Linux-Fsdevel Archive on lore.kernel.org
 help / color / Atom feed
From: Brian Foster <bfoster@redhat.com>
To: linux-fsdevel@vger.kernel.org
Cc: linux-xfs@vger.kernel.org
Subject: [PATCH v2] iomap: zero cached page over unwritten extent on truncate page
Date: Wed, 21 Oct 2020 09:33:29 -0400
Message-ID: <20201021133329.1337689-1-bfoster@redhat.com> (raw)

iomap_truncate_page() relies on zero range and zero range
unconditionally skips unwritten mappings. This is normally not a
problem as most users synchronize in-core state to the underlying
block mapping by flushing pagecache prior to calling into iomap.
This is not the case for iomap_truncate_page(), however. XFS calls
iomap_truncate_page() on truncate down before flushing the new EOF
page of the file. This means that if the new EOF block is unwritten
but covered by a dirty or writeback page (i.e. awaiting unwritten
conversion after writeback), iomap fails to zero that page. The
subsequent truncate_setsize() call does perform page zeroing, but
doesn't dirty the page. Therefore if the new EOF page is written
back after calling into iomap but before the pagecache truncate, the
post-EOF zeroing is lost on page reclaim. This exposes stale
post-EOF data on mapped reads.

Rework iomap_truncate_page() to check pagecache state before calling
into iomap_apply() and use that info to determine whether we can
safely skip zeroing unwritten extents. The filesystem has locked out
concurrent I/O and mapped operations at this point but is not
serialized against writeback, unwritten extent conversion (I/O
completion) or page reclaim. Therefore if a page does not exist
before we acquire the mapping, we can be certain that an unwritten
extent cannot be converted before we return and thus it is safe to
skip. If a page does exist over an unwritten block, it could be in
the dirty or writeback states, convert the underlying mapping at any
time, and thus should be explicitly written to avoid racing with
writeback.
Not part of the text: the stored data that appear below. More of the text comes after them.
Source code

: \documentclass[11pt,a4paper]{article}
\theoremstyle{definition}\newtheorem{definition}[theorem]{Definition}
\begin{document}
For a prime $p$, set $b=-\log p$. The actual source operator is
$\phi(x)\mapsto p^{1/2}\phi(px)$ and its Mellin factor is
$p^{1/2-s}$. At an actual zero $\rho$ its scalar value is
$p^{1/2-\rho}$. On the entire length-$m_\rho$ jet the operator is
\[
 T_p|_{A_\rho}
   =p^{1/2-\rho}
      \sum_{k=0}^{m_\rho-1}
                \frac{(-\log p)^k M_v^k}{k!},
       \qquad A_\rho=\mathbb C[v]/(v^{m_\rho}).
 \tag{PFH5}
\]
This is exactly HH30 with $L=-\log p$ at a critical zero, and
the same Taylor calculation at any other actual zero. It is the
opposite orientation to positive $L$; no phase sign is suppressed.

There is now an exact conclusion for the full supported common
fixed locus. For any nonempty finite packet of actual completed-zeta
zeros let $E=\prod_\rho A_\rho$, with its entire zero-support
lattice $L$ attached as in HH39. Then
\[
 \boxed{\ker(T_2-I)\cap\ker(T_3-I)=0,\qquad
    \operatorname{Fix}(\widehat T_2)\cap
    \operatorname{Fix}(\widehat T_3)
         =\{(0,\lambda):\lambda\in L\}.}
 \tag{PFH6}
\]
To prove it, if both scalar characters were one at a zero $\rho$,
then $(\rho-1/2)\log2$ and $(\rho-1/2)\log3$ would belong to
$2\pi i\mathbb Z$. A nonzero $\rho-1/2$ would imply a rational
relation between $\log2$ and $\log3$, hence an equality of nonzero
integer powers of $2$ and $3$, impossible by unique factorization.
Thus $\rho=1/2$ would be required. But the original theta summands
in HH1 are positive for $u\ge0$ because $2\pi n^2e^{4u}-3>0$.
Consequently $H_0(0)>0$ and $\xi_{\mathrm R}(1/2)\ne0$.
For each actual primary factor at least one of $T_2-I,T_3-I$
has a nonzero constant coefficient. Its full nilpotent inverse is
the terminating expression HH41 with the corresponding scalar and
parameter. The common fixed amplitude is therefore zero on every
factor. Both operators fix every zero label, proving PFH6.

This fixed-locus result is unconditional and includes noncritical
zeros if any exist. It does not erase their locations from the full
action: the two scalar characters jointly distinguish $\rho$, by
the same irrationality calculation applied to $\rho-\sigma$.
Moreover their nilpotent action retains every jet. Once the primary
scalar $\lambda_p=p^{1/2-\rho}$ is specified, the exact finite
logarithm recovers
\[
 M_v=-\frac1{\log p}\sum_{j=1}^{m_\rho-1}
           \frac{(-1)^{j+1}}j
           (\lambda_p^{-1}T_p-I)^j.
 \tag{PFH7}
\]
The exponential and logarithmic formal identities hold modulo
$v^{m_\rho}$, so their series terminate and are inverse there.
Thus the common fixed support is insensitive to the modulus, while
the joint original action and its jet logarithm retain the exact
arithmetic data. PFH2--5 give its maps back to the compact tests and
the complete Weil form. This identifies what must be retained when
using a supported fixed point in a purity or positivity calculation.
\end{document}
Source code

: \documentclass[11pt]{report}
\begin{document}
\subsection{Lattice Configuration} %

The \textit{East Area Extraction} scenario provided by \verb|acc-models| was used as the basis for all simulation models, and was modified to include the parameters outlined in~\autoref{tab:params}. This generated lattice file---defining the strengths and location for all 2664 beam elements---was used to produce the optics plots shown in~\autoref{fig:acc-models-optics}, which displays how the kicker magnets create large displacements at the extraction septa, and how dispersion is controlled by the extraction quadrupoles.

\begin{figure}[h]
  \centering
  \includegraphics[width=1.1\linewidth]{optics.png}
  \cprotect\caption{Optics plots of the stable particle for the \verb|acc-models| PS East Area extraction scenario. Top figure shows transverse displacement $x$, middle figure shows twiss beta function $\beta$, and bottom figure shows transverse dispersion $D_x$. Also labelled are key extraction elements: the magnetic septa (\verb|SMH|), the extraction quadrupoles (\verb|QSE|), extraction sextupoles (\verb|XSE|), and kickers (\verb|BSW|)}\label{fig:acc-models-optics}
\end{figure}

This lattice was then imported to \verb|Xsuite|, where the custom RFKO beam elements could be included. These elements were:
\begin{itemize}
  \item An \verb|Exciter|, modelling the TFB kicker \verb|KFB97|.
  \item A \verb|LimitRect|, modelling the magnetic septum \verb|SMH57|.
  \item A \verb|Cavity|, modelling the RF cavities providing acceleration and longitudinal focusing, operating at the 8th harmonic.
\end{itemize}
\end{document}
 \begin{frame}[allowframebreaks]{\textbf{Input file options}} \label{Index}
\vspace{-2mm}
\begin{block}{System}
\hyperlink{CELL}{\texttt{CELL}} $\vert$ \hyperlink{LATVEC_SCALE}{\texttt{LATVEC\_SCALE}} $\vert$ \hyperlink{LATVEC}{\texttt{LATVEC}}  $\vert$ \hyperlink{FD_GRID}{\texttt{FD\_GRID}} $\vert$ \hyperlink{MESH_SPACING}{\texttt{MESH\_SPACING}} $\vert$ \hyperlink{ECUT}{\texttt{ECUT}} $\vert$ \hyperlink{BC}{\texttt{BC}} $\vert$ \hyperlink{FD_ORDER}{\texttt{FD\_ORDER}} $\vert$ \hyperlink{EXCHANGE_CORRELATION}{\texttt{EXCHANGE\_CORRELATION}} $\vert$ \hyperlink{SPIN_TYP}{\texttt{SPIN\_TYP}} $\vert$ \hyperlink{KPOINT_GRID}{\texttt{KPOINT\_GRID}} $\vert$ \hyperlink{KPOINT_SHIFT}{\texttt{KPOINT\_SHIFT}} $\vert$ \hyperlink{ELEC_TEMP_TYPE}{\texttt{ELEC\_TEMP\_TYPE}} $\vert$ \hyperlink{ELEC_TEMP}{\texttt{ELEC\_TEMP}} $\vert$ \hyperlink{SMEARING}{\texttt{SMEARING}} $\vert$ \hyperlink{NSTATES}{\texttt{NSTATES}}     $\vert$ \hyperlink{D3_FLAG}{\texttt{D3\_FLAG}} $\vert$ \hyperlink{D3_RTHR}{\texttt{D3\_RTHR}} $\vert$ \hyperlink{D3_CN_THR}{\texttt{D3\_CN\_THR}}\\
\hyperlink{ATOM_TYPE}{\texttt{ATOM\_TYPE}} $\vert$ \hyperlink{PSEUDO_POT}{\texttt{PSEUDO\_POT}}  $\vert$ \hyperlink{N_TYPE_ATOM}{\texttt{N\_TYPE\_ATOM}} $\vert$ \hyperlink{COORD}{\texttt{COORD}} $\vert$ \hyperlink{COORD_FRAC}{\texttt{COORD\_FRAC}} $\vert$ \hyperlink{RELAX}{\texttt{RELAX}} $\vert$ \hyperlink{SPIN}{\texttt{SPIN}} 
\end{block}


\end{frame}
Finally, since iomap_truncate_page() only targets the new
EOF block and must now pass additional state to the actor, open code
the zeroing actor instead of plumbing through zero range.

This does have the tradeoff that an existing clean page is dirtied
and causes unwritten conversion, but this is analogous to historical
behavior implemented by block_truncate_page(). This patch restores
historical behavior to address the data exposure problem and leaves
filtering out the clean page case for a separate patch.

Fixes: 68a9f5e7007c ("xfs: implement iomap based buffered write path")
Signed-off-by: Brian Foster <bfoster@redhat.com>
---

v2:
- Rework to check for cached page explicitly and avoid use of seek data.
v1: https://lore.kernel.org/linux-fsdevel/20201012140350.950064-1-bfoster@redhat.com/

 fs/iomap/buffered-io.c | 41 ++++++++++++++++++++++++++++++++++++++++-
 1 file changed, 40 insertions(+), 1 deletion(-)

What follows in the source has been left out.